* **EXERCISE OBJECTIVE**
Identify, in the records below, every line where the string "blob" appears, and copy each such line.

(Stored data entries)
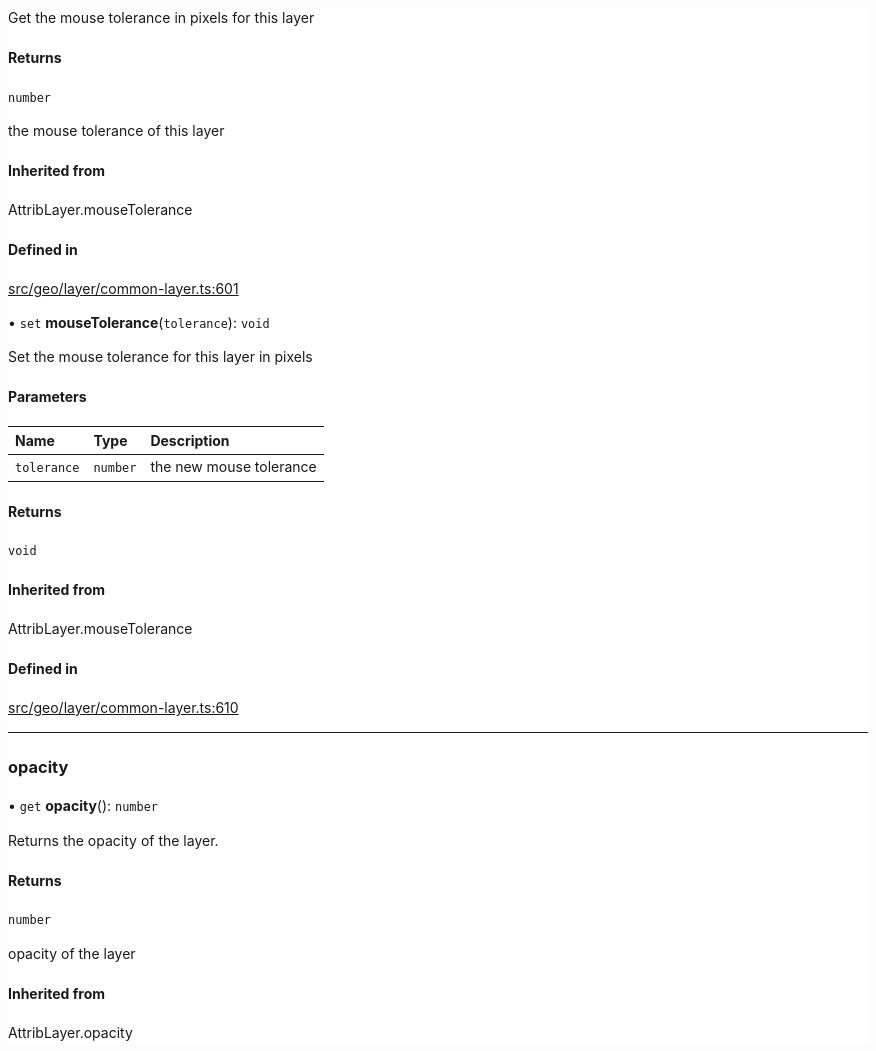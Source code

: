Get the mouse tolerance in pixels for this layer

#### Returns

`number`

the mouse tolerance of this layer

#### Inherited from

AttribLayer.mouseTolerance

#### Defined in

[src/geo/layer/common-layer.ts:601](https://github.com/sharvenp/ramp4-docs/blob/c6cdb39/src/geo/layer/common-layer.ts#L601)

• `set` **mouseTolerance**(`tolerance`): `void`

Set the mouse tolerance for this layer in pixels

#### Parameters

| Name | Type | Description |
| :------ | :------ | :------ |
| `tolerance` | `number` | the new mouse tolerance |

#### Returns

`void`

#### Inherited from

AttribLayer.mouseTolerance

#### Defined in

[src/geo/layer/common-layer.ts:610](https://github.com/sharvenp/ramp4-docs/blob/c6cdb39/src/geo/layer/common-layer.ts#L610)

___

### opacity

• `get` **opacity**(): `number`

Returns the opacity of the layer.

#### Returns

`number`

opacity of the layer

#### Inherited from

AttribLayer.opacity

* **REPLY**
[src/geo/layer/common-layer.ts:601](https://github.com/sharvenp/ramp4-docs/blob/c6cdb39/src/geo/layer/common-layer.ts#L601)
[src/geo/layer/common-layer.ts:610](https://github.com/sharvenp/ramp4-docs/blob/c6cdb39/src/geo/layer/common-layer.ts#L610)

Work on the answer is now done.